European Union: Ban on Single-Use Plastics Takes Effect

On July 2, 2021, the Directive on Single-Use Plastics took effect in the European Union (EU). The directive bans certain single-use plastics for which alternatives are available. A “single-use plastic product” is defined as a product that is made wholly or partly from plastic and that is not conceived, designed, or placed on the market to be used multiple times for the same purpose. The European Commission has published guidelines, including examples, of what is to be considered a single-use plastic product. (Directive art. 12.)

For other single-use plastic items, EU member states must limit their use through national consumption reduction measures, a separate recycling target for plastic bottles, design requirements for plastic bottles, and compulsory labels for plastic products to inform consumers. In addition, the directive extends producer responsibility, meaning producers will have to cover the costs of waste-management cleanup, data gathering, and awareness raising for certain products.

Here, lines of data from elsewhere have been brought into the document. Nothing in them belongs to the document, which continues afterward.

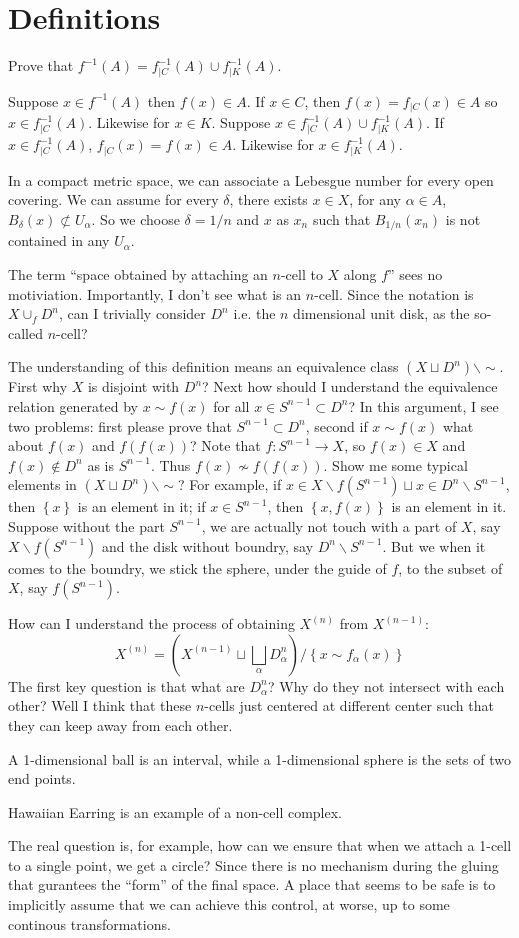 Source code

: \section{Definitions}
Prove that $f^{-1}(A)=f_{|C}^{-1}(A)\cup f_{|K}^{-1}(A)$.

\noindent Suppose $x\in f^{-1}(A)$ then $f(x)\in A$. If $x\in C$, then $f(x)=f_{|C}(x)\in A$ so $x\in f^{-1}_{|C}(A)$. Likewise for $x\in K$. Suppose $x\in f_{|C}^{-1}(A)\cup f_{|K}^{-1}(A)$. If $x\in f_{|C}^{-1}(A)$, $f_{|C}(x)=f(x)\in A$. Likewise for $x\in f_{|K}^{-1}(A)$.

In a compact metric space, we can associate a Lebesgue number for every open covering. We can assume for every $\delta$, there exists $x\in X$, for any $\alpha\in A$, $B_{\delta}(x)\not\subset U_{\alpha}$. So we choose $\delta=1/n$ and $x$ as $x_n$ such that $B_{1/n}(x_n)$ is not contained in any $U_{\alpha}$.

The term “space obtained by attaching an $n$-cell to $X$ along $f$”  sees no motiviation. Importantly, I don't see what is an $n$-cell. Since the notation is $X\cup_f D^n$, can I trivially consider $D^n$ i.e. the $n$ dimensional unit disk, as the so-called $n$-cell?

The understanding of this definition means an equivalence class $(X\sqcup D^n)\backslash \sim$. First why $X$ is disjoint with $D^n$? Next how should I understand the equivalence relation generated by $x\sim f(x)$ for all $x\in S^{n-1}\subset D^n$? In this argument, I see two problems: first please prove that $S^{n-1}\subset D^n$, second if $x\sim f(x)$ what about $f(x)$ and $f(f(x))$? Note that $f:S^{n-1}\longrightarrow X$, so $f(x)\in X$ and $f(x)\not \in D^{n}$ as is $S^{n-1}$. Thus $f(x)\not \sim f(f(x))$. Show me some typical elements in $(X\sqcup D^n)\backslash \sim$? For example, if $x\in X\backslash f(S^{n-1})\sqcup x\in D^n\backslash S^{n-1}$, then $\left\{x\right\}$ is an element in it; if $x\in S^{n-1}$, then $\left\{x,f(x)\right\}$ is an element in it. Suppose without the part $S^{n-1}$, we are actually not touch with a part of $X$,  say $X\backslash f(S^{n-1})$ and the disk without boundry, say $D^n\backslash S^{n-1}$. But we when it comes to the boundry, we stick the sphere, under the guide of $f$, to the subset of $X$, say $f(S^{n-1})$.

How can I understand the process of obtaining $X^{(n)}$ from $X^{(n-1)}$:
$$
X^{(n)}=\left(X^{(n-1)}\sqcup \bigsqcup_{\alpha}D_{\alpha}^{n}\right)\slash \left\{x\sim f_{\alpha}(x)\right\}
$$
The first key question is that what are $D_{\alpha}^n$? Why do they not intersect with each other? Well I think that these $n$-cells just centered at different center such that they can keep away from each other.

A 1-dimensional ball is an interval, while a 1-dimensional sphere is the sets of two end points.

Hawaiian Earring is an example of a non-cell complex.

The real question is, for example, how can we ensure that when we attach a 1-cell to a single point, we get a circle? Since there is no mechanism during the gluing that gurantees the “form” of the final space. A place that seems to be safe is to implicitly assume that we can achieve this control, at worse, up to some continous transformations.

EU member states must implement the measures by July 3, 2021, with the exception of the product-design requirements for bottles, which will apply from July 3, 2024. (Art. 17.)

The directive implements the EU’s plastic strategy and aims to “promote the [EU’s] transition to a circular economy.” (Art. 1.)

Content of the Directive on Single-Use Plastics

Market Bans

The directive bans making the following single-use plastics available on the EU market:

  • cotton bud sticks
  • cutlery (forks, knives, spoons, chopsticks)
  • plates
  • straws
  • beverage stirrers
  • sticks to be attached to and to support balloons
  • food containers made of expanded polystyrene
  • beverage containers made of expanded polystyrene, including their caps and lids
  • cups for beverages made of expanded polystyrene, including their covers and lids
  • products made from oxo-degradable plastic. (Art. 5 in conjunction with annex, part B.)

National Consumption Reduction Measures

EU member states must take measures to reduce the consumption of certain single-use plastics for which there is no alternative. Member states are required to submit a description of the measures to the European Commission and make it publicly available. Such measures may include instituting national reduction targets, providing reusable alternatives at the point of sale to consumers, or charging money for single-use plastic products. EU member states must achieve an “ambitious and sustained reduction” in the consumption of these single-use plastics “leading to a substantial reversal of increasing consumption” by 2026. The consumption and reduction progress must be monitored and reported to the European Commission. (Art. 4.)

Separate Collection Targets and Design Requirements for Plastic Bottles

By 2025, 77% of plastic bottles placed on the market must be recycled. By 2029, an amount equal to 90% must be recycled. In addition, design requirements for plastic bottles will be implemented: by 2025, PET bottles must contain at least 25% recycled plastic in their manufacture. This number rises to 30% by 2030 for all bottles. (Art. 6, para. 5; art. 9.)


Sanitary towels (pads), tampons and tampon applicators, wet wipes, tobacco products with filters, and drinking cups must bear a “conspicuous, clearly legible and indelible” label on the packaging or on the product itself. The label must inform consumers of appropriate waste management options for the product or waste disposal means to be avoided, as well as of the presence of plastics in the product and the negative impact of littering. (Art. 7, para. 1 in conjunction with annex, part D.)

Extended Producer Responsibility

Producers must cover the costs of awareness-raising measures, waste collection, litter cleanup, and data gathering and reporting with regard to the following products:

  • food containers
  • packets and wrappers made from flexible material
  • beverage containers with a capacity of up to 3 liters
  • cups for beverages, including their covers and lids
  • lightweight plastic carrier bags
  • tobacco products with filters
  • wet wipes
  • balloons (Art. 8, paras. 2, 3 in conjunction with annex, part E.)

However, no waste-collection costs must be covered with regard to wet wipes and balloons.